Step 1: Calculate Future Value for Option (a)

For the investment option with \(3.99\%\) compounded monthly, we use the formula for compound interest:

\[ FV_a = P \left(1 + \frac{r_a}{n_a}\right)^{n_a \cdot t} \]

Substituting the values:

\[ FV_a = 12000 \left(1 + \frac{0.0399}{12}\right)^{12 \cdot 8} \approx 16503.58 \]

Step 2: Calculate Future Value for Option (b)
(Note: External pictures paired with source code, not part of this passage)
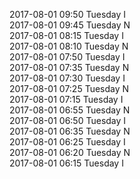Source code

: 2017-08-01 09:50 Tuesday  I  
2017-08-01 09:45 Tuesday  N  
2017-08-01 08:15 Tuesday  I  
2017-08-01 08:10 Tuesday  N  
2017-08-01 07:50 Tuesday  I  
2017-08-01 07:35 Tuesday  N  
2017-08-01 07:30 Tuesday  I  
2017-08-01 07:25 Tuesday  N  
2017-08-01 07:15 Tuesday  I  
2017-08-01 06:55 Tuesday  N  
2017-08-01 06:50 Tuesday  I  
2017-08-01 06:35 Tuesday  N  
2017-08-01 06:25 Tuesday  I  
2017-08-01 06:20 Tuesday  N  
2017-08-01 06:15 Tuesday  I  

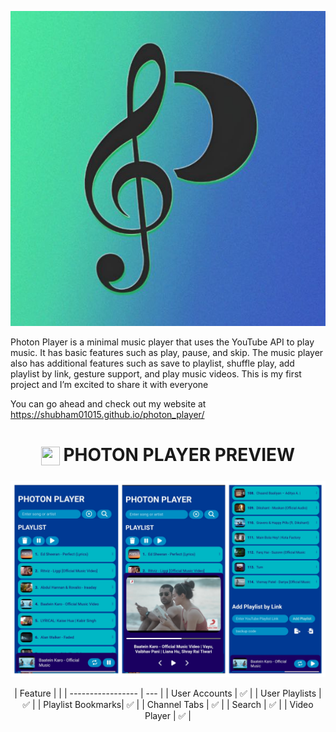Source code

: <p border-radius="25%" height="150" align="center">
  <a href="https://shubham01015.github.io/photon_player/">
    <img src="image/songicon.jpg">
  </a>
</p>

Photon Player is a minimal music player that uses the YouTube API to play music. It has basic features such as play, pause, and skip. The music player also has additional features such as save to playlist, shuffle play, add playlist by link, gesture support, and play music videos. This is my first project and I’m excited to share it with everyone 

You can go ahead and check out my website at https://shubham01015.github.io/photon_player/

<h1 align="center">
<sub>
<img  src="fastlane/metadata/android/en-US/images/readme/about.svg"
      height="30"
      width="30">
</sub>
   PHOTON PLAYER PREVIEW
</h1>
<p align="center">
  <a href="https://shubham01015.github.io/photon_player/">
    <img src="image/preview.jpg">
  </a>
</p>

<p align="center">
| Feature           |     |
| ----------------- | --- |
| User Accounts     | ✅ |
| User Playlists    | ✅ |
| Playlist Bookmarks| ✅ |
| Channel Tabs      | ✅ |
| Search            | ✅ |
| Video Player      | ✅ |
</p>
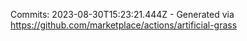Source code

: Commits: 2023-08-30T15:23:21.444Z - Generated via https://github.com/marketplace/actions/artificial-grass
<br>
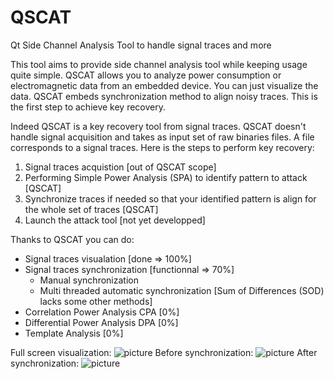 # QSCAT
Qt Side Channel Analysis Tool to handle signal traces and more 

This tool aims to provide side channel analysis tool while keeping usage quite simple.
QSCAT allows you to analyze power consumption or electromagnetic data from an embedded device. You can just visualize the data.
QSCAT embeds synchronization method to align noisy traces. This is the first step to achieve key recovery.

Indeed QSCAT is a key recovery tool from signal traces. QSCAT doesn't handle signal acquisition and takes as input set of raw binaries files. A file corresponds to a signal traces.
Here is the steps to perform key recovery:
1. Signal traces acquistion [out of QSCAT scope]
2. Performing Simple Power Analysis (SPA) to identify pattern to attack [QSCAT]
3. Synchronize traces if needed so that your identified pattern is align for the whole set of traces [QSCAT]
4. Launch the attack tool [not yet developped]

Thanks to QSCAT you can do:
+ Signal traces visualation [done => 100%]
+ Signal traces synchronization [functionnal => 70%]
  + Manual synchronization
  + Multi threaded automatic synchronization [Sum of Differences (SOD) lacks some other methods]
+ Correlation Power Analysis CPA [0%]
+ Differential Power Analysis DPA [0%]
+ Template Analysis [0%]



Full screen visualization: ![picture](https://i.imgur.com/pnDbuRP.png "Full screen visualization")
Before synchronization: ![picture](https://i.imgur.com/DLZCLIq.png "Before synchronization")
After synchronization: ![picture](https://i.imgur.com/hfLA8Pz.png "After synchronization")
For the investment option with \(4\%\) compounded quarterly, we apply the compound interest formula:

\[ FV_b = P \left(1 + \frac{r_b}{n_b}\right)^{n_b \cdot t} \]

Substituting the values:

\[ FV_b = 12000 \left(1 + \frac{0.04}{4}\right)^{4 \cdot 8} \approx 16499.29 \]

Step 3: Calculate Future Value for Option (c)
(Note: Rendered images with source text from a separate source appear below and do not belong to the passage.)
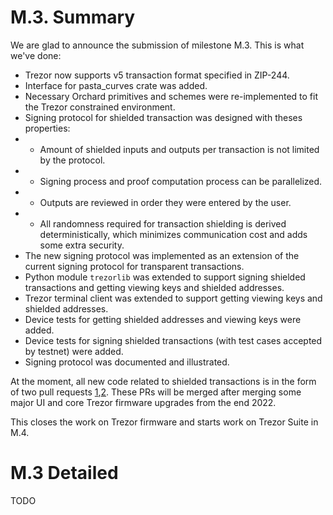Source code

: # M.3. Summary

We are glad to announce the submission of milestone M.3. This is what we've done:

- Trezor now supports v5 transaction format specified in ZIP-244.
- Interface for pasta_curves crate was added.
- Necessary Orchard primitives and schemes were re-implemented to fit the Trezor constrained environment.
- Signing protocol for shielded transaction was designed with theses properties:
- - Amount of shielded inputs and outputs per transaction is not limited by the protocol.
- - Signing process and proof computation process can be parallelized.
- - Outputs are reviewed in order they were entered by the user.
- - All randomness required for transaction shielding is derived deterministically, which minimizes communication cost and adds some extra security.
- The new signing protocol was implemented as an extension of the current signing protocol for transparent transactions.
- Python module `trezorlib` was extended to support signing shielded transactions and getting viewing keys and shielded addresses.
- Trezor terminal client was extended to support getting viewing keys and shielded addresses. 
- Device tests for getting shielded addresses and viewing keys were added.
- Device tests for signing shielded transactions (with test cases accepted by testnet) were added.
- Signing protocol was documented and illustrated.

At the moment, all new code related to shielded transactions is in the form of two pull requests [1][1],[2][2]. These PRs will be merged after merging some major UI and core Trezor firmware upgrades from the end 2022.

This closes the work on Trezor firmware and starts work on Trezor Suite in M.4.

[1]: https://github.com/trezor/trezor-firmware/pull/2510
[2]: https://github.com/trezor/trezor-firmware/pull/2472

# M.3 Detailed

TODO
For the investment option with \(4.175\%\) compounded annually, we again use the compound interest formula:

\[ FV_c = P \left(1 + \frac{r_c}{n_c}\right)^{n_c \cdot t} \]

Substituting the values:

\[ FV_c = 12000 \left(1 + \frac{0.04175}{1}\right)^{1 \cdot 8} \approx 16645.21 \]
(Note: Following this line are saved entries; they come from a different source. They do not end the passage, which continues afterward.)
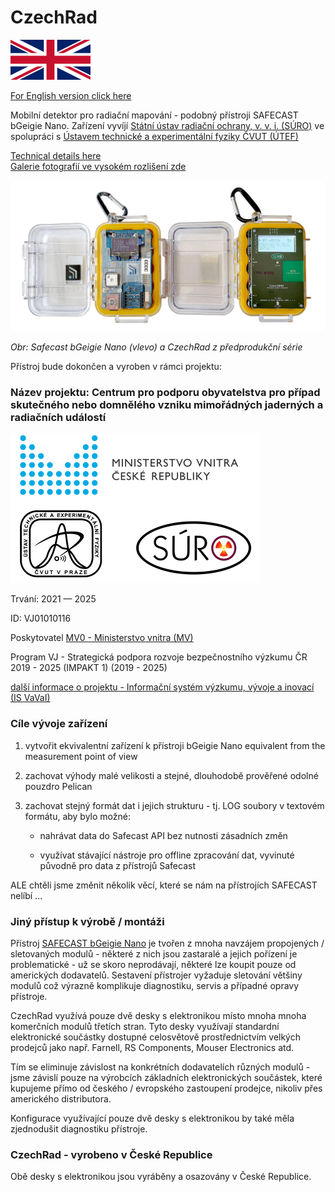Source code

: # CzechRad

<img src="Images/flag_EN.png" alt="čeština" width="128"/>

[For English version click here](README.md)  

Mobilní detektor pro radiační mapování - podobný přístroji SAFECAST bGeigie Nano. 
Zařízení vyvíjí [Státní ústav radiační ochrany, v. v. i. (SÚRO)](https://www.suro.cz/cz/suro) ve spolupráci s [Ústavem technické a experimentální fyziky ČVUT (ÚTEF)](http://www.utef.cvut.cz/utef)

[Technical details here](/HARDWARE_details)  
[Galerie fotografií ve vysokém rozlišení zde](https://flic.kr/s/aHsmUcpD1h)  

<img src="Images/Safecast_vs_CzechRad.jpg" alt="Safecast bGeigie Nano (left) and current pre-production series CzechRad prototype" width="800"/>

*Obr: Safecast bGeigie Nano (vlevo) a CzechRad z předprodukční série*

Přístroj bude dokončen a vyroben v rámci projektu:


### Název projektu: Centrum pro podporu obyvatelstva pro případ skutečného nebo domnělého vzniku mimořádných jaderných a radiačních událostí


<img src="Images/IMPAKT_loga_CZ.png" alt="Loga poskytovatele a řešitelů" width="400"/>

Trvání: 2021 — 2025

ID: VJ01010116

Poskytovatel 	[MV0 - Ministerstvo vnitra (MV)](https://www.mvcr.cz/)

Program 	VJ - Strategická podpora rozvoje bezpečnostního výzkumu ČR 2019 - 2025 (IMPAKT 1)  (2019 - 2025)

[další informace o projektu - Informační systém výzkumu, vývoje a inovací (IS VaVaI)](https://www.isvavai.cz/cep?s=jednoduche-vyhledavani&ss=detail&n=0&h=VJ01010116)




### Cíle vývoje zařízení

1) vytvořit ekvivalentní zařízení k přístroji bGeigie Nano equivalent from the measurement point of view

2) zachovat výhody malé velikosti a stejné, dlouhodobě prověřené odolné pouzdro Pelican

3) zachovat stejný formát dat i jejich strukturu - tj. LOG soubory v textovém formátu, aby bylo možné:
    
    - nahrávat data do Safecast API bez nutnosti zásadních změn
    
    - využívat stávající nástroje pro offline zpracování dat, vyvinuté původně pro data z přístrojů Safecast

ALE chtěli jsme změnit několik věcí, které se nám na přístrojích SAFECAST nelíbí ...

### Jiný přístup k výrobě / montáži

Přístroj [SAFECAST bGeigie Nano](https://safecast.org/devices/bgeigie-nano/) je tvořen z mnoha navzájem propojených / sletovaných modulů - některé z nich jsou zastaralé a jejich pořízení je problematické - už se skoro neprodávají, některé lze koupit pouze od amerických dodavatelů. Sestavení přístrojer vyžaduje sletování většiny modulů což výrazně komplikuje diagnostiku, servis a případné opravy přístroje.

CzechRad využívá pouze dvě desky s elektronikou místo mnoha mnoha komerčních modulů třetích stran. Tyto desky využívají standardní elektronické součástky dostupné celosvětově prostřednictvím velkých prodejců jako např. Farnell, RS Components, Mouser Electronics atd. 

Tím se eliminuje závislost na konkrétních dodavatelích různých modulů - jsme závislí pouze na výrobcích základních elektronických součástek, které kupujeme přímo od českého / evropského zastoupení prodejce, nikoliv přes amerického distributora. 

Konfigurace využívající pouze dvě desky s elektronikou by také měla zjednodušit diagnostiku přístroje.

### CzechRad - vyrobeno v České Republice

Obě desky s elektronikou jsou vyráběny a osazovány v České Republice.
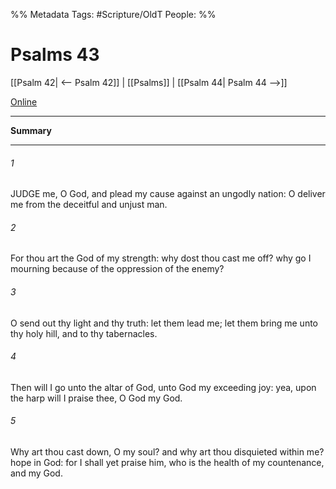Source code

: 

%% Metadata
Tags: #Scripture/OldT
People: 
%%
# Psalms 43
[[Psalm 42| <-- Psalm 42]] | [[Psalms]] | [[Psalm 44| Psalm 44 -->]]

[Online](https://churchofjesuschrist.org/study/scriptures/ot/ps/43?lang=eng)

---
__Summary__



---

###### 1
JUDGE me, O God, and plead my cause against an ungodly nation: O deliver me from the deceitful and unjust man.
###### 2
For thou art the God of my strength: why dost thou cast me off?  why go I mourning because of the oppression of the enemy?
###### 3
O send out thy light and thy truth: let them lead me; let them bring me unto thy holy hill, and to thy tabernacles.
###### 4
Then will I go unto the altar of God, unto God my exceeding joy: yea, upon the harp will I praise thee, O God my God.
###### 5
Why art thou cast down, O my soul?  and why art thou disquieted within me?  hope in God: for I shall yet praise him, who is the health of my countenance, and my God.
Step 4: Calculate Future Value for Option (d)

For the investment option with \(4.2\%\) simple interest, we use the simple interest formula:

\[ FV_d = P(1 + rt_d) \]

Substituting the values:

\[ FV_d = 12000 \left(1 + 0.042 \cdot 8\right) \approx 16032.00 \]

Step 5: Compare Future Values

Now we compare the future values calculated for each option:

  • \(FV_a \approx 16503.58\)
  • \(FV_b \approx 16499.29\)
  • \(FV_c \approx 16645.21\)
  • \(FV_d \approx 16032.00\)

The maximum future value is \(FV_c\), which corresponds to the investment option with \(4.175\%\) compounded annually.

Final Answer

The correct answer is C.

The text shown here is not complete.